El Consejo de la Unión Europea prohibió la compra, importación y transferencia de oro sudanés, así como el suministro de mercurio y cianuro a Sudán. La medida pretende cortar el financiamiento de la guerra civil entre el Ejército sudanés (SAF) y las Fuerzas de Apoyo Rápido (RSF), que se desató en abril de 2023. Adoptada el 13 de julio de 2026, se aplica al oro exportado desde Sudán después del 15 de julio y amplía el régimen de sanciones vigente desde octubre de 2023. El oro se convirtió en una de las principales fuentes de ingresos que sostienen el conflicto, que sigue fragmentando el control territorial del país en su cuarto año sin resolución.

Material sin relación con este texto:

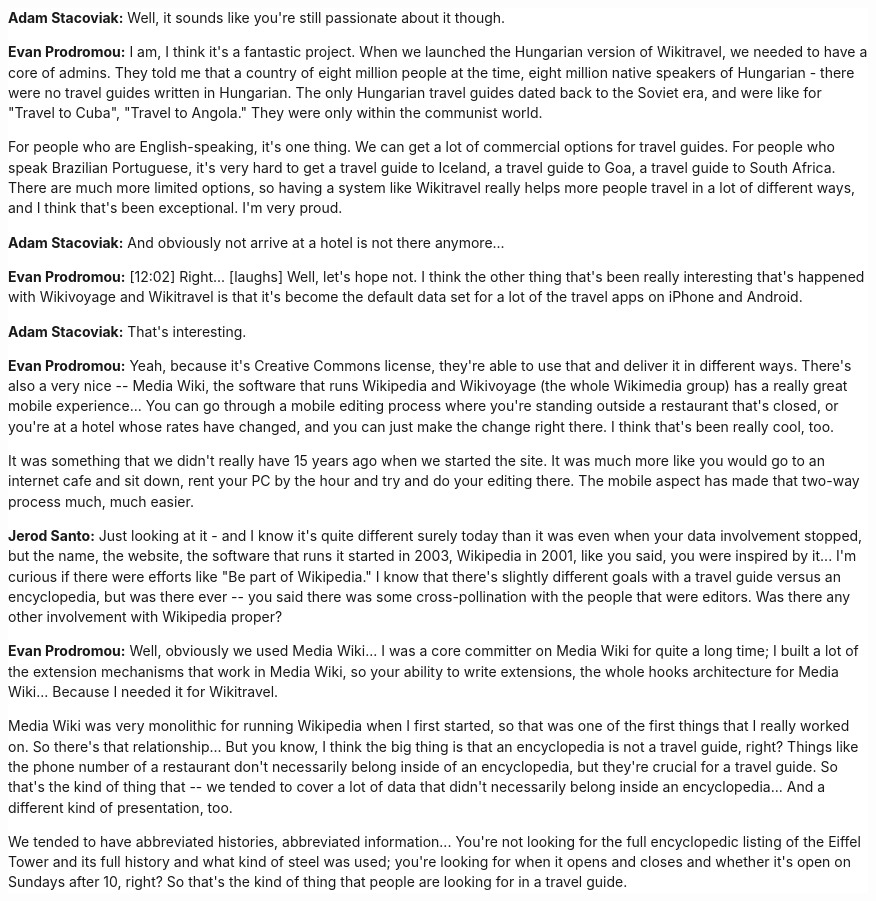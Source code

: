 **Adam Stacoviak:** Well, it sounds like you're still passionate about it though.

**Evan Prodromou:** I am, I think it's a fantastic project. When we launched the Hungarian version of Wikitravel, we needed to have a core of admins. They told me that a country of eight million people at the time, eight million native speakers of Hungarian - there were no travel guides written in Hungarian. The only Hungarian travel guides dated back to the Soviet era, and were like for "Travel to Cuba", "Travel to Angola." They were only within the communist world.

For people who are English-speaking, it's one thing. We can get a lot of commercial options for travel guides. For people who speak Brazilian Portuguese, it's very hard to get a travel guide to Iceland, a travel guide to Goa, a travel guide to South Africa. There are much more limited options, so having a system like Wikitravel really helps more people travel in a lot of different ways, and I think that's been exceptional. I'm very proud.

**Adam Stacoviak:** And obviously not arrive at a hotel is not there anymore...

**Evan Prodromou:** \[12:02\] Right... \[laughs\] Well, let's hope not. I think the other thing that's been really interesting that's happened with Wikivoyage and Wikitravel is that it's become the default data set for a lot of the travel apps on iPhone and Android.

**Adam Stacoviak:** That's interesting.

**Evan Prodromou:** Yeah, because it's Creative Commons license, they're able to use that and deliver it in different ways. There's also a very nice -- Media Wiki, the software that runs Wikipedia and Wikivoyage (the whole Wikimedia group) has a really great mobile experience... You can go through a mobile editing process where you're standing outside a restaurant that's closed, or you're at a hotel whose rates have changed, and you can just make the change right there. I think that's been really cool, too.

It was something that we didn't really have 15 years ago when we started the site. It was much more like you would go to an internet cafe and sit down, rent your PC by the hour and try and do your editing there. The mobile aspect has made that two-way process much, much easier.

**Jerod Santo:** Just looking at it - and I know it's quite different surely today than it was even when your data involvement stopped, but the name, the website, the software that runs it started in 2003, Wikipedia in 2001, like you said, you were inspired by it... I'm curious if there were efforts like "Be part of Wikipedia." I know that there's slightly different goals with a travel guide versus an encyclopedia, but was there ever -- you said there was some cross-pollination with the people that were editors. Was there any other involvement with Wikipedia proper?

**Evan Prodromou:** Well, obviously we used Media Wiki... I was a core committer on Media Wiki for quite a long time; I built a lot of the extension mechanisms that work in Media Wiki, so your ability to write extensions, the whole hooks architecture for Media Wiki... Because I needed it for Wikitravel.

Media Wiki was very monolithic for running Wikipedia when I first started, so that was one of the first things that I really worked on. So there's that relationship... But you know, I think the big thing is that an encyclopedia is not a travel guide, right? Things like the phone number of a restaurant don't necessarily belong inside of an encyclopedia, but they're crucial for a travel guide. So that's the kind of thing that -- we tended to cover a lot of data that didn't necessarily belong inside an encyclopedia... And a different kind of presentation, too.

We tended to have abbreviated histories, abbreviated information... You're not looking for the full encyclopedic listing of the Eiffel Tower and its full history and what kind of steel was used; you're looking for when it opens and closes and whether it's open on Sundays after 10, right? So that's the kind of thing that people are looking for in a travel guide.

La sanción de la Unión Europea
Esta prohibición que fue oficializada mediante la Decisión (PESC) 2026/1705 y el Reglamento (UE) 2026/1724, contempla ciertas excepciones las cuales fueron publicadas en el Diario Oficial de la Unión Europea. Estas aplican para los contratos firmados antes del 15 de julio, los cuales podrán seguir ejecutándose hasta el 16 de enero de 2027. Asimismo, también exime al oro destinado a funciones oficiales de misiones diplomáticas y organismos internacionales que cuenten con inmunidad reconocida por el Derecho Internacional.
La medida también prohíbe la venta, el suministro y la exportación de mercurio y cianuro, insumos utilizados en la minería artesanal e industrial de oro. Se contemplan excepciones para fines humanitarios y de salud pública. Ambas prohibiciones se suman al régimen de sanciones que la Unión Europea mantiene desde octubre de 2023. Estas sanciones impiden la entrada o salida del territorio, congelan los activos y bloquean las transacciones o el apoyo financiero. Actualmente, hay 18 personas y 8 entidades sancionadas por sus vínculos con el conflicto, el cual fue prorrogado hasta el 10 de octubre de 2026.
La relevancia del oro en el conflicto
Este mineral se convirtió en la fuente central de financiamiento para ambos bandos. Por un lado, las Fuerzas de Apoyo Rápido controlan la mayor parte de los yacimientos en Darfur y Kordofán. Por el otro, el Ejército sudanés supervisa la producción en el este y en el norte del país. Según un informe de SWISSAID publicado en noviembre de 2025, Emiratos Árabes Unidos importó en 2024 un total de 29 toneladas de oro sudanés. Es así como se consolidó como uno de los principales destinos del oro proveniente del conflicto. Adicionalmente, Human Rights Watch documentó en mayo de 2026 el respaldo emiratí a las Fuerzas de Apoyo Rápido. En dicho informe señaló a la empresa emiratí Global Security Services Group como responsable de reclutar mercenarios colombianos para combatir junto a las Fuerzas de Apoyo Rápido en Darfur.
El Consejo de la Unión Europea reiteró su llamado a un alto al fuego inmediato y sostenido en Sudán. Advirtió, además, que los actores externos deben cesar todo apoyo que alimente el conflicto. Marc Ummel, jefe de la Unidad de Materias Primas de SWISSAID, manifestó su preocupación por el volumen de oro ilegal y de origen conflictivo que circula por Emiratos Árabes Unidos. También señaló la falta de transparencia en cuanto a su procedencia real. Asimismo, sugirió que el país debería volver a integrar la lista gris del Grupo de Acción Financiera Internacional. El Consejo, por su parte, no estableció ninguna medida contra entidades emiratíes, dejando abierta la posibilidad de que el oro sudanés siga encontrando mercado fuera de la Unión Europea.